UN SALTO CUALITATIVO

Domingo II del Tiempo Ordinario 

19 enero 2020

Jn 1, 29-34

En aquel tiempo, al ver Juan a Jesús que venía hacia él, exclamó: “Este es el Cordero de Dios, que quita el pecado del mundo. Este es aquel de quien yo dije: «Tras de mí viene un hombre que está por delante de mí porque existía antes que yo». Yo no lo conocía, pero he salido a bautizar con agua, para que sea manifestado a Israel”. Y Juan dio testimonio diciendo: “He contemplado al Espíritu que bajaba del cielo como una paloma y se posó sobre él. Yo no lo conocía, pero el que me envió a bautizar con agua me dijo: «Aquel sobre quien veas bajar el Espíritu y posarse sobre él, ese es el que ha de bautizar con Espíritu Santo». Y yo lo he visto y he dado testimonio de que este es el Hijo de Dios”.

 UN SALTO CUALITATIVO

          La comunidad del cuarto evangelio pone en boca del Bautista su propio credo: Jesús es el “Hijo de Dios”. Esta afirmación constituye el núcleo mismo de la fe cristiana y, por ello, la ruptura definitiva con la ortodoxia judía, de la que provenían los primeros discípulos.

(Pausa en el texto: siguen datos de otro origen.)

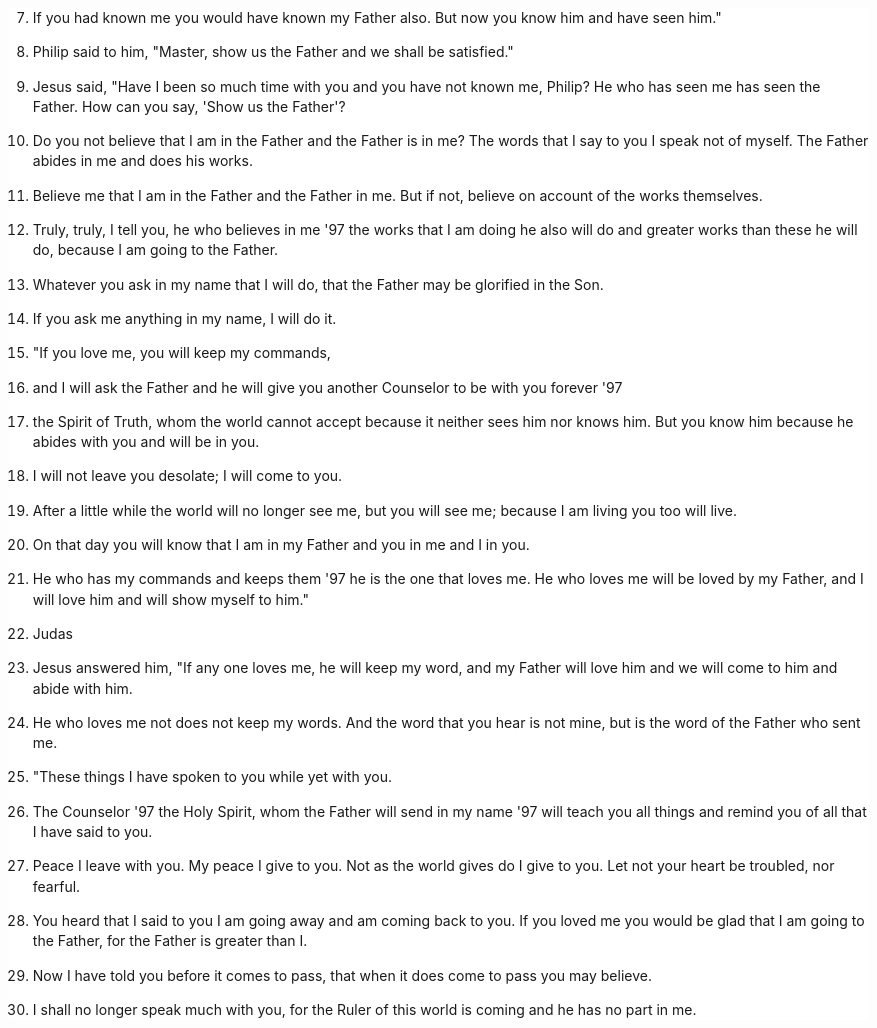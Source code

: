 7. If you had known me you would have known my Father also. But now you know him and have seen him."

8. Philip said to him, "Master, show us the Father and we shall be satisfied."

9. Jesus said, "Have I been so much time with you and you have not known me, Philip? He who has seen me has seen the Father. How can you say, 'Show us the Father'?

10. Do you not believe that I am in the Father and the Father is in me? The words that I say to you I speak not of myself. The Father abides in me and does his works.

11. Believe me that I am in the Father and the Father in me. But if not, believe on account of the works themselves.

12. Truly, truly, I tell you, he who believes in me \'97 the works that I am doing he also will do and greater works than these he will do, because I am going to the Father.

13. Whatever you ask in my name that I will do, that the Father may be glorified in the Son.

14. If you ask me anything in my name, I will do it.

15. "If you love me, you will keep my commands,

16. and I will ask the Father and he will give you another Counselor to be with you forever \'97 

17. the Spirit of Truth, whom the world cannot accept because it neither sees him nor knows him. But you know him because he abides with you and will be in you.

18. I will not leave you desolate; I will come to you.

19. After a little while the world will no longer see me, but you will see me; because I am living you too will live.

20. On that day you will know that I am in my Father and you in me and I in you.

21. He who has my commands and keeps them \'97 he is the one that loves me. He who loves me will be loved by my Father, and I will love him and will show myself to him."

22. Judas 

23. Jesus answered him, "If any one loves me, he will keep my word, and my Father will love him and we will come to him and abide with him.

24. He who loves me not does not keep my words. And the word that you hear is not mine, but is the word of the Father who sent me.

25. "These things I have spoken to you while yet with you.

26. The Counselor \'97 the Holy Spirit, whom the Father will send in my name \'97 will teach you all things and remind you of all that I have said to you.

27. Peace I leave with you. My peace I give to you. Not as the world gives do I give to you. Let not your heart be troubled, nor fearful.

28. You heard that I said to you I am going away and am coming back to you. If you loved me you would be glad that I am going to the Father, for the Father is greater than I.

29. Now I have told you before it comes to pass, that when it does come to pass you may believe.

30. I shall no longer speak much with you, for the Ruler of this world is coming and he has no part in me.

          En sí misma, tal proclamación suponía un salto cualitativo con respecto a la creencia anterior: Dios no era (únicamente) el ser transcendente que habitaba los cielos, sino que se había hecho uno de los nuestros –es el misterio cristiano de la “encarnación”–, con lo que transcendencia e inmanencia quedaban fundidas en un abrazo definitivo. Con Jesús, como afirma el propio evangelio de Juan, “Dios acampó entre nosotros” (1,14). Se ha roto la distancia entre el cielo y la tierra –eso es lo que significa la imagen del “cielo rasgado”, de que se hablaba en el relato del bautismo–, se ha desvelado la no-separación radical entre “Dios” y el “mundo”. Todo eso es lo que la fe cristiana afirma al creer en Jesús como “Hijo de Dios”.

          Si el inicio del cristianismo supuso un salto cualitativo en la comprensión religiosa, no me parece exagerado afirmar que a nosotros nos ha correspondido vivir otro de no menor envergadura.

          Si en aquel se proclamaba que Dios se había hecho uno de nosotros, en este se nos hace manifiesto que todo lo que los creyentes dicen de Jesús es extensivo y aplicable a todos los seres humanos. No son de extrañar, por tanto, las resistencias que aparezcan por parte de quienes se hallan en la «ortodoxia» anterior. Pero, aunque cueste creerlo, lo que es Jesús lo somos todos.

          Divinidad y humanidad-mundanidad son solo las “dos caras” de lo real. La inmanencia es la forma que adopta la transcendencia al hacerse manifiesta. No hay separación alguna. Dios no es un Ser separado. Las formas no son sino modos (disfraces) en los que Dios se oculta.

          Lo que llamamos “Dios” es el Fondo de todo lo real, nuestra identidad última. Es la Vida que somos, experimentándose en estas formas concretas. Somos Plenitud que se percibe (casi siempre) como carencia, Presencia ilimitada que (casi siempre) se imagina temporal, somos Dios tomando forma humana… Es el misterio cristiano de la encarnación llevado hasta su final.

          Ahí se manifiesta la comprensión que ilumina de raíz la paradoja humana: somos alegría en la tristeza, fuerza en la debilidad, luz en la oscuridad, certeza en la incertidumbre, amor en el desencuentro…, Vida en la muerte. Lo que, desde el teísmo, se afirmaba de un “Dios” separado, no era sino nuestra identidad más profunda.

¿Me abro a percibir las “dos caras” de lo real?